In the 1970s traditional Polynesian navigation was a lost art in Hawaii. It was thought that there had not been a Hawaiian master navigator for more than 500 years.
But University of Hawaii anthropologist Ben Finney, artist Herb Kane and waterman Charles "Tommy" Holmes believed a replica of a Hawaiian voyaging canoe could be built and navigated between Hawaii and its ancestral islands around Tahiti.
They founded the Polynesian Voyaging Society in 1973 to show that ancient Polynesians could have purposefully piloted themselves across vast stretches of ocean using noninstrument navigation.
"Ben Finney asked the center to help find a navigator from Micronesia," former East-West Center Assistant Director Greg Trifonovitch recalls. EWC Culture Learning Institute Director Verner Bickley "saw the vision, pushed the East-West Center to take on the project and found the money for us to proceed."
Trifonovitch had lived in Micronesia and knew master navigator Mau Piailug from Satawal Atoll in the Caroline Islands.
The 41-year-old was concerned that the art of traditional navigation was dying out. He saw the work of the Polynesian Voyaging Society as a way of preserving those skills.
Piailug came to Hawaii and was given the title of a Special Fellow at the center. "It was the first time in the history of the East-West Center that somebody with a third-grade education from a Japanese school in Micronesia came as a fellow," Trifonovitch says.
Trifonovitch asked Piailug how he would be able to navigate the Hokule’a to Tahiti, a place he had never visited.
"During the day you’ve got the sun, and at night you see the stars," Piailug said.
Trifonovitch asked, What about when it’s raining or overcast?
"I know the patterns of the swells," Piailug said. "So I look behind me and I look at the wake, and as long as the wake is cutting the swells at a particular angle, then I know where I’m going."
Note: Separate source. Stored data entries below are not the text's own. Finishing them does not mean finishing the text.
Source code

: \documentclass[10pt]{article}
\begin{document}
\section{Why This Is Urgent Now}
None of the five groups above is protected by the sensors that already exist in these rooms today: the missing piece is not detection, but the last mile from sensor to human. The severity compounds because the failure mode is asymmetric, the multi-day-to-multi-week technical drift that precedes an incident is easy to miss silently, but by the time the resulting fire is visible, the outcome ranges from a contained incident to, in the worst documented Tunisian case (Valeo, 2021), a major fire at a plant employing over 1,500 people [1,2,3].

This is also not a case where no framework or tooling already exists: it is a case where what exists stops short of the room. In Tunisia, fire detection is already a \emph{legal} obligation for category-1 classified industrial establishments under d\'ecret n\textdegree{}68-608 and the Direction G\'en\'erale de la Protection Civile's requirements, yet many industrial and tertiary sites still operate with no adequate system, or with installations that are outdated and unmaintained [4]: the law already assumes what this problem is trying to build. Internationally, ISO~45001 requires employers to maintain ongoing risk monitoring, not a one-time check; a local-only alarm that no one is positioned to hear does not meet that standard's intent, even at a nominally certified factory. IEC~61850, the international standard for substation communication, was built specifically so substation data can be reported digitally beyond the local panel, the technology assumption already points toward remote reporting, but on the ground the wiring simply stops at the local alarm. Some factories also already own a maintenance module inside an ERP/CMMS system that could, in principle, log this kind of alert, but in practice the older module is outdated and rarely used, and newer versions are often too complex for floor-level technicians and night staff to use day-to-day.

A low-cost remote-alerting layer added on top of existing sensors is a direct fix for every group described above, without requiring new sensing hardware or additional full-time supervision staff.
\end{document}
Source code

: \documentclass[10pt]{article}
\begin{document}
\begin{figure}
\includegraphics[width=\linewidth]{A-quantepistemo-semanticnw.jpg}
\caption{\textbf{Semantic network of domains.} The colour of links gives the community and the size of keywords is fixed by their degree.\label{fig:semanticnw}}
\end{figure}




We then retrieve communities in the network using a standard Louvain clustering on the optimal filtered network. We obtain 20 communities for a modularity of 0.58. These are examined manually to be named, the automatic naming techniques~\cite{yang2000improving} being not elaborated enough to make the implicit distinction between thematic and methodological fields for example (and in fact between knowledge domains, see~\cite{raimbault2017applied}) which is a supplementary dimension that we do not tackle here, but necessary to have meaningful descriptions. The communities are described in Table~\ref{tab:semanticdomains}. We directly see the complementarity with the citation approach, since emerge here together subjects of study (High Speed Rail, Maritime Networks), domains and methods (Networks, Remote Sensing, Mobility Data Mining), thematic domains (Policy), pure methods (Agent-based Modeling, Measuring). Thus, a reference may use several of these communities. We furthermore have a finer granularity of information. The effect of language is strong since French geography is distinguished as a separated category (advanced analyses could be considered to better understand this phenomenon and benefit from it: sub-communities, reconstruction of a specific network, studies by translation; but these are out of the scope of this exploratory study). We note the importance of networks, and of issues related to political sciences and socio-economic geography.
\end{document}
The Hokule’a was built, and the crew was trained in its use. Piailug led them on its maiden voyage to Tahiti in 1976. When they made landfall in Tahiti, 17,000 people turned out to greet them.
Two years later master navigator Nainoa Thompson persuaded Piailug to return to Hawaii to instruct a new generation of would-be wayfinders.
Piailug mentored Thompson and trained the crew. It led to voyages to Tahiti in 1980, New Zealand in 1985 and Raiatea in 1995, among others. Piailug died in 2010.
Today the Hokule’a is traversing the Indian Ocean on its first around-the-world voyage. It is traveling more than 50,000 miles around Earth, bringing the world together to set a course for a sustainable future.
Onboard there is no compass, sextant, cellphone, watch or GPS for direction, the Polynesian Voyaging Society says. "In wayfinding, the sun, moon, and stars are a map that surrounds the navigators. When clouds and storms make it impossible to see that map, wave patterns, currents, and animal behavior give a navigator directional clues to find tiny islands in the vast ocean."
On Tuesday the East-West Center will celebrate its 55th anniversary with a gala dinner honoring Thompson.
Thompson will be given the center’s Asia Pacific Community Building Award for his dedication to the rebirth of traditional voyaging. His work has strengthened the bonds of understanding among the people and nations of Asia, the Pacific and the United States.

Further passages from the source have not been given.